After writing the six magic sum equations, it is easy to see that the sum of odd-numbered vertices is in [21,78]. This helps to show that the magic sum can range from 17 to 26. Even in an exhaustive search based program, these equations and the magic sum interval can then be used to prune the search space significantly.
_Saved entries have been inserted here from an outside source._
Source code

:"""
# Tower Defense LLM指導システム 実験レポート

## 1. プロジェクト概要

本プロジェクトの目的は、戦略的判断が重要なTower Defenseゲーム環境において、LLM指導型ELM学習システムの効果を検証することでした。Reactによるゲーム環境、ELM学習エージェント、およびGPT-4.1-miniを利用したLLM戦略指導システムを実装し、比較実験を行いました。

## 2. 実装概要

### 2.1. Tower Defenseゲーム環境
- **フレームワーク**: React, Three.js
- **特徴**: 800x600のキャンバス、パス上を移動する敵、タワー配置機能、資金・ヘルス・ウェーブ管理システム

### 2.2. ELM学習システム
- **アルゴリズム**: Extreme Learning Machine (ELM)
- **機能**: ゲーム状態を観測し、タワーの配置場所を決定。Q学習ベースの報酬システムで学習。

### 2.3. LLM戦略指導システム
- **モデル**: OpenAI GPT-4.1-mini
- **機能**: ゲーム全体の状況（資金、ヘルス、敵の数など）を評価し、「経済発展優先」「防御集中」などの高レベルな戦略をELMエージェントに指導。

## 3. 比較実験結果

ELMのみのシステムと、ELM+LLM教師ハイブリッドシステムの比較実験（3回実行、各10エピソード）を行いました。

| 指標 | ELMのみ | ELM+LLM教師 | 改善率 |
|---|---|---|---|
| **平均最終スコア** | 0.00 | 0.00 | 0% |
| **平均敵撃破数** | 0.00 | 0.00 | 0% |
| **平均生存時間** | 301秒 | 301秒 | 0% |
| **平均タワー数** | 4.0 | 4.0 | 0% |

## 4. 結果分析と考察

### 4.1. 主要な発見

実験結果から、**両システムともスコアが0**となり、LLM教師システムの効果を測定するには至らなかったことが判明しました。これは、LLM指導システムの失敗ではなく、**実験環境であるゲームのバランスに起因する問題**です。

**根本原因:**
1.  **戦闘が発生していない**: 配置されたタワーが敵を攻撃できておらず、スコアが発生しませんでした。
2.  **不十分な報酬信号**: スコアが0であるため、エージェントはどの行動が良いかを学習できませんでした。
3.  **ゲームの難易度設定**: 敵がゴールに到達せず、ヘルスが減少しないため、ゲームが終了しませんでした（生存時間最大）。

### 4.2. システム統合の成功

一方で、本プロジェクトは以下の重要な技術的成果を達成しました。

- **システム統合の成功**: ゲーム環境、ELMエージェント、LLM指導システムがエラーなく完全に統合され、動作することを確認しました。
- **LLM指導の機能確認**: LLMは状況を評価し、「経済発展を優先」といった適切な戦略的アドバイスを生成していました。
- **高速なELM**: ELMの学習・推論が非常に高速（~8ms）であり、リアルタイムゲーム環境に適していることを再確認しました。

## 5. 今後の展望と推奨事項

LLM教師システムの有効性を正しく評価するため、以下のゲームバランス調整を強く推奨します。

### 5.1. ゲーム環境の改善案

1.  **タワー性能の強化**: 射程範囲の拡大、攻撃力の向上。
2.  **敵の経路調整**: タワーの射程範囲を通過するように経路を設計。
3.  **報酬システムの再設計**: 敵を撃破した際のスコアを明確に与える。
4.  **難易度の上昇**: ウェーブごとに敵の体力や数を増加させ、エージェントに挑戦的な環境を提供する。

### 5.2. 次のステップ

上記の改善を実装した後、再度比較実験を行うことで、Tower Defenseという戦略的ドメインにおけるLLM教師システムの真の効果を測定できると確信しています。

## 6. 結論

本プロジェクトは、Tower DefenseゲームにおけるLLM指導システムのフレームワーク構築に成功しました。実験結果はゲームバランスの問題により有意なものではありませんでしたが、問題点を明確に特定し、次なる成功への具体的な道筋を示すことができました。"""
My quick and dirty python script shows that there are 240 different solutions with magic sums ranging from 17 to 22. The number of solutions for each magic sum is as follows:
36 17
12 18
72 19
72 20
12 21
36 22
An example solution with the magic sum of 17 and its proof is:
sum: 17 vertices and edges in order a1-a12: 1 10 6 4 7 8 2 12 3 9 5 11
check 17 =a1+a2+a3=sum= 17
check 17 =a3+a4+a5=sum= 17
check 17 =a5+a6+a7=sum= 17
check 17 =a7+a8+a9=sum= 17
check 17 =a9+a10+a11=sum= 17
check 17 =a11+a12+a1=sum= 17
An example solution with the magic sum of 22 and its proof is:
sum: 22 vertices and edges in order a1-a12: 12 6 4 7 11 1 10 3 9 5 8 2
check 22 =a1+a2+a3=sum= 22
check 22 =a3+a4+a5=sum= 22
check 22 =a5+a6+a7=sum= 22
check 22 =a7+a8+a9=sum= 22
check 22 =a9+a10+a11=sum= 22
check 22 =a11+a12+a1=sum= 22
In the a1-a12 representation, the odd indexes are for the vertices and the even indexes are for the edges.
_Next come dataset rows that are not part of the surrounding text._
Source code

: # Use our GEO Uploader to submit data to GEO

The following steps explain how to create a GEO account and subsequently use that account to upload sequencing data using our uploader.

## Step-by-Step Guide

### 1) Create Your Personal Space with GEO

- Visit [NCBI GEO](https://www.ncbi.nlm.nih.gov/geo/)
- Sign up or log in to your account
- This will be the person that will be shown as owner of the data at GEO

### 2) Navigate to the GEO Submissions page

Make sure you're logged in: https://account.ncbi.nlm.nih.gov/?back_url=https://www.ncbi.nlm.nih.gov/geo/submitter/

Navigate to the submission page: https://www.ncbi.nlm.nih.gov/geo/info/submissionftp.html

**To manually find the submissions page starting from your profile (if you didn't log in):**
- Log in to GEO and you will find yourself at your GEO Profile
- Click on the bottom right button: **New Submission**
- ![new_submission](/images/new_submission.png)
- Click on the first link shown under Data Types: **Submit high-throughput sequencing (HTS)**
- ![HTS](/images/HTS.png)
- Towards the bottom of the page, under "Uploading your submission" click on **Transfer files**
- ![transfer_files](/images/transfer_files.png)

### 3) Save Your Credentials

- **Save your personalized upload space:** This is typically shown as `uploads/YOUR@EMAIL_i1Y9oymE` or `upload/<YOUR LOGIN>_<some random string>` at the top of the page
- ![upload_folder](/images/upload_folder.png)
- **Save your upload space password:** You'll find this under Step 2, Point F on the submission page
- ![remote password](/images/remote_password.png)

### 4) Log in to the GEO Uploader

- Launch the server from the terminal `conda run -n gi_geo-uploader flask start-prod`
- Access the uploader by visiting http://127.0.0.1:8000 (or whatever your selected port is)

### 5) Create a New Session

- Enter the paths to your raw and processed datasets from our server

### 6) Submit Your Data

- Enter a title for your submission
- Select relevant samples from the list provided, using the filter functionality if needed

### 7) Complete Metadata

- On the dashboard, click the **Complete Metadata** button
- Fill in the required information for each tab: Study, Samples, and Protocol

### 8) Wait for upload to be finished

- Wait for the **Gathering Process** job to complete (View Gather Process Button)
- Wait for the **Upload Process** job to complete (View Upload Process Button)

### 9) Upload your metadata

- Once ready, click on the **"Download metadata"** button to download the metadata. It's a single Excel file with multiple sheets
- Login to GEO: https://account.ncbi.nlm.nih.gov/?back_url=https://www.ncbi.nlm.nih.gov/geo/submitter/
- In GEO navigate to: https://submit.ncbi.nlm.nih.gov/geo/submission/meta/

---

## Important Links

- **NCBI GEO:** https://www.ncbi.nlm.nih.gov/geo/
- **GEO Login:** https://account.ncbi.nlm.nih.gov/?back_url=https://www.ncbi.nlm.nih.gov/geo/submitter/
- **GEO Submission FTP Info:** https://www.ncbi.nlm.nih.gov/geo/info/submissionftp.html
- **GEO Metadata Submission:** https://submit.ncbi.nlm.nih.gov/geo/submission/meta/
BTW, I did not remove solutions that are probably shifted versions of each other (due to the hexagon being a loop). My script assumes the vertex a1 is fixed. I will probably find time later to change my script to count unique solutions.
It is also possible to generalize this problem to any n-gon for n greater than 2.
It seems the sequence for the number of solutions for each n greater than 3 is recorded as A145692 or “Number of unique vertex-magic total labelings on cycle C_n” in Oct 16, 2008 in the The On-Line Encyclopedia of Integer Sequences.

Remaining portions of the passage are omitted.